## Problem description
Return exactly the listing's lines, from its first line to the line holding "Ook het seizoen", ends included.

## Recorded data

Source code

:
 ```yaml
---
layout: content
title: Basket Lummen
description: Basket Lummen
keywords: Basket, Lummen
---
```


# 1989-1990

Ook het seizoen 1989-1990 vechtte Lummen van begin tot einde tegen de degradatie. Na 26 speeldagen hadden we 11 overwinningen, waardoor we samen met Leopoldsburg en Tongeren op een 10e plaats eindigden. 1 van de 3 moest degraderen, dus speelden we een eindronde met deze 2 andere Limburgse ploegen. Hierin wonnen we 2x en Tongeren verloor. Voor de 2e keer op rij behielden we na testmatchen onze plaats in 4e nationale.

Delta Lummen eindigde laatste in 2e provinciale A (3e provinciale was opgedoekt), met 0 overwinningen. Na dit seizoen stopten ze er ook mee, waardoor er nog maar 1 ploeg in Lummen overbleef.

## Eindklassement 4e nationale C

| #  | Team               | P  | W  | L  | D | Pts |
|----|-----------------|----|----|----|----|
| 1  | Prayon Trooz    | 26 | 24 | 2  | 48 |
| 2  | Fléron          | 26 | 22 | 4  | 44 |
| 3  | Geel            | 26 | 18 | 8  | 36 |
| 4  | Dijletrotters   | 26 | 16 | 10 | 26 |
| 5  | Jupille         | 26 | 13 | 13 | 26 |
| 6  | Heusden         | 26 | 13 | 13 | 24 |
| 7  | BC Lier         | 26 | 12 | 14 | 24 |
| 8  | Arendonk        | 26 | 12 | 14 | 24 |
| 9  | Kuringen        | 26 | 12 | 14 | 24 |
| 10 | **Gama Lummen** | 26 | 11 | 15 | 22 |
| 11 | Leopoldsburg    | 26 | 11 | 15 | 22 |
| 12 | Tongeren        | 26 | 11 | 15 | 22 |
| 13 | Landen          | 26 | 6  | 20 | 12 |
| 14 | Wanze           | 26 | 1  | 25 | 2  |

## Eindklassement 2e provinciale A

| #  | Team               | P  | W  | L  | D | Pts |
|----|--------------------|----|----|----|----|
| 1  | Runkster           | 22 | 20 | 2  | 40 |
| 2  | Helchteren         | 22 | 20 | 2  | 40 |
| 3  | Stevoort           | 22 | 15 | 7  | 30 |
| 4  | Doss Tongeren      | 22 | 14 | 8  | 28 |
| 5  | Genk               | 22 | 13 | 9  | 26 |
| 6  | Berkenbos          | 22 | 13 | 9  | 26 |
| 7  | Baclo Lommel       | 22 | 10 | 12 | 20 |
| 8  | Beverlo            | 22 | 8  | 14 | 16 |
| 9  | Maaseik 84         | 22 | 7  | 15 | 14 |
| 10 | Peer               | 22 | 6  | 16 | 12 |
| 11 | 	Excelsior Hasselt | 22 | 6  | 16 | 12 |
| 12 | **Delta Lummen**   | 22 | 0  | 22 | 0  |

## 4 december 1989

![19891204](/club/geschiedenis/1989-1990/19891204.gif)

## Solution to the exercise
Source code

:
 ```yaml
---
layout: content
title: Basket Lummen
description: Basket Lummen
keywords: Basket, Lummen
---
```


# 1989-1990

Ook het seizoen 1989-1990 vechtte Lummen van begin tot einde tegen de degradatie. Na 26 speeldagen hadden we 11 overwinningen, waardoor we samen met Leopoldsburg en Tongeren op een 10e plaats eindigden. 1 van de 3 moest degraderen, dus speelden we een eindronde met deze 2 andere Limburgse ploegen. Hierin wonnen we 2x en Tongeren verloor. Voor de 2e keer op rij behielden we na testmatchen onze plaats in 4e nationale.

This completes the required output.